- Texas power companies remotely adjusted customers’ smart thermostats, KHOU 11 reported.
- Customers said they had unknowingly agreed to let companies raise the temperature to save energy.
- Texas regulators asked residents last week to conserve energy amid a heat wave.
Texas power companies heated up some customers’ homes last week by remotely controlling their smart thermostats, KHOU 11 reported Thursday.
One resident in the state, which is facing a heat wave that is straining its power grid, told KHOU 11 his family had awoken from a nap sweating and shocked their home had gotten as hot as 78 degrees Fahrenheit.
It turns out they had enrolled their thermostats in an energy-conservation promotion called Smart Savers Texas, run by a company called EnergyHub, in partnership with power companies.

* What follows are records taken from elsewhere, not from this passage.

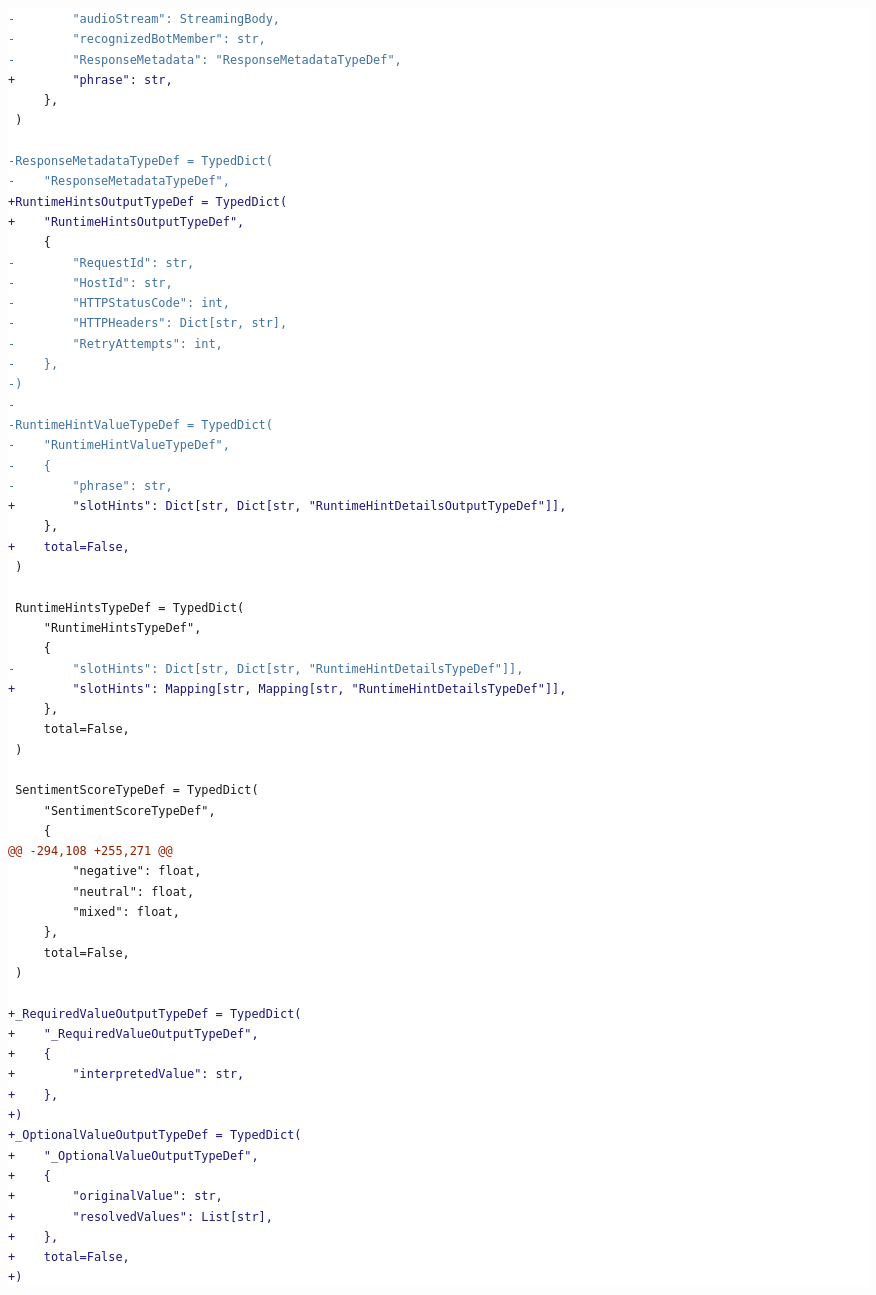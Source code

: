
 ```diff
-        "audioStream": StreamingBody,
-        "recognizedBotMember": str,
-        "ResponseMetadata": "ResponseMetadataTypeDef",
+        "phrase": str,
     },
 )
 
-ResponseMetadataTypeDef = TypedDict(
-    "ResponseMetadataTypeDef",
+RuntimeHintsOutputTypeDef = TypedDict(
+    "RuntimeHintsOutputTypeDef",
     {
-        "RequestId": str,
-        "HostId": str,
-        "HTTPStatusCode": int,
-        "HTTPHeaders": Dict[str, str],
-        "RetryAttempts": int,
-    },
-)
-
-RuntimeHintValueTypeDef = TypedDict(
-    "RuntimeHintValueTypeDef",
-    {
-        "phrase": str,
+        "slotHints": Dict[str, Dict[str, "RuntimeHintDetailsOutputTypeDef"]],
     },
+    total=False,
 )
 
 RuntimeHintsTypeDef = TypedDict(
     "RuntimeHintsTypeDef",
     {
-        "slotHints": Dict[str, Dict[str, "RuntimeHintDetailsTypeDef"]],
+        "slotHints": Mapping[str, Mapping[str, "RuntimeHintDetailsTypeDef"]],
     },
     total=False,
 )
 
 SentimentScoreTypeDef = TypedDict(
     "SentimentScoreTypeDef",
     {
@@ -294,108 +255,271 @@
         "negative": float,
         "neutral": float,
         "mixed": float,
     },
     total=False,
 )
 
+_RequiredValueOutputTypeDef = TypedDict(
+    "_RequiredValueOutputTypeDef",
+    {
+        "interpretedValue": str,
+    },
+)
+_OptionalValueOutputTypeDef = TypedDict(
+    "_OptionalValueOutputTypeDef",
+    {
+        "originalValue": str,
+        "resolvedValues": List[str],
+    },
+    total=False,
+)
```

The program gives EnergyHub permission to adjust participants’ smart thermostats remotely during times of peak energy demand, in exchange for entry into a sweepstakes.
“During a demand-response event, Smart Savers Texas increases the temperature on participating thermostats by up to 4 degrees to reduce energy consumption and relieve stress on the grid,” Erika Diamond, EnergyHub’s vice president of customer solutions, told Insider, adding that “the ability to reduce energy consumption is critical to managing the grid, in Texas and nationwide.”